Conservatism In America opens with a “special acknowledgement” to the “dead German thinkers” whom Allan Bloom criticized in The Closing of the American Mind (1987), and from whom Gottfried has “happily drawn [his] insights.” Thus Gottfried uses the term “values” in its proper Weberian sense—meaning an individual’s opinions, by which all other opinions will be measured, and meaning as well to suggest the impossibility of objective truth. He is appalled and angry that Jaffa and others paint historically-minded paleoconservatives (and even, in Bloom’s case, those liberals who were outraged when Ronald Reagan called the Soviet Union “evil”) “with the relativist brush.” But to refute the charge of moral relativism, he falls back on the language of values. So instead of refuting Jaffa’s and the founders’ principle of equality—which comes down to the idea that it is always and everywhere wrong for one man to rule another man as if he were a pig or a cow—Gottfried retreats to the assertion that ascribing “universal validity to one’s personal values is an even more ominous development in the ‘conservative’ value game than positing a relativist straw man.”

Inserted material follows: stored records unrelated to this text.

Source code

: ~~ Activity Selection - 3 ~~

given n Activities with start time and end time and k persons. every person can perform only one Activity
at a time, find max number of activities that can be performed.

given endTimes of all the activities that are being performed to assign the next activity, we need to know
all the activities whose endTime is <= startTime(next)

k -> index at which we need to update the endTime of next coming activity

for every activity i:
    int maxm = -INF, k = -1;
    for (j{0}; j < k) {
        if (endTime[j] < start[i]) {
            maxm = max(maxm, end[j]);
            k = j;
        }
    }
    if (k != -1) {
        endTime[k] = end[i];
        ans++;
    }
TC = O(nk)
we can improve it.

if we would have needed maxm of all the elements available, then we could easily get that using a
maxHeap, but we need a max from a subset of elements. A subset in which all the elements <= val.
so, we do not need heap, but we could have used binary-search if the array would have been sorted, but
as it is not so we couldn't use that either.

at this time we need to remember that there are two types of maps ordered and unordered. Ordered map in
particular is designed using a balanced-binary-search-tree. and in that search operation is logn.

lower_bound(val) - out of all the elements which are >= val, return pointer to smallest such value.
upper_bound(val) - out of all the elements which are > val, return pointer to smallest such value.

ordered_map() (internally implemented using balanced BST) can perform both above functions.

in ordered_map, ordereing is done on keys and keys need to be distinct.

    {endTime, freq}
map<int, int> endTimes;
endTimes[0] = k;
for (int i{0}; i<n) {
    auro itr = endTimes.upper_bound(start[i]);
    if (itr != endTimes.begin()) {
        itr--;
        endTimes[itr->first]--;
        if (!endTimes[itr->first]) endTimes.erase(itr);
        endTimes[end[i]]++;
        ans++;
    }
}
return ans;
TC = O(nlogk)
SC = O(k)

There is no way out of this argument. Nor is there a way to reconcile Gottfried’s German historicism with the American republic—try as he might to read the Declaration’s “Laws of Nature and of Nature’s God” out of America’s founding—or with the principles and way of life any genuine American conservatism must be charged with conserving. In one bewildering section of his first chapter, Gottfried announces that in order “to throw light on the American experience,” he will trace (down to the present day) the failure of post-war Germany to forge a “politics based on values.” But shouldn’t Germans rather look to the American experience, which (until the Progressive era, at least) was not bogged down in German “values” talk? Germans have no foundation from which to launch an effective attack on the administrative state. Americans do, in their nation’s founding principles. What sense does it make to prescribe German historicism and then, as proof of our need of it, point to the morass into which it has led Germany?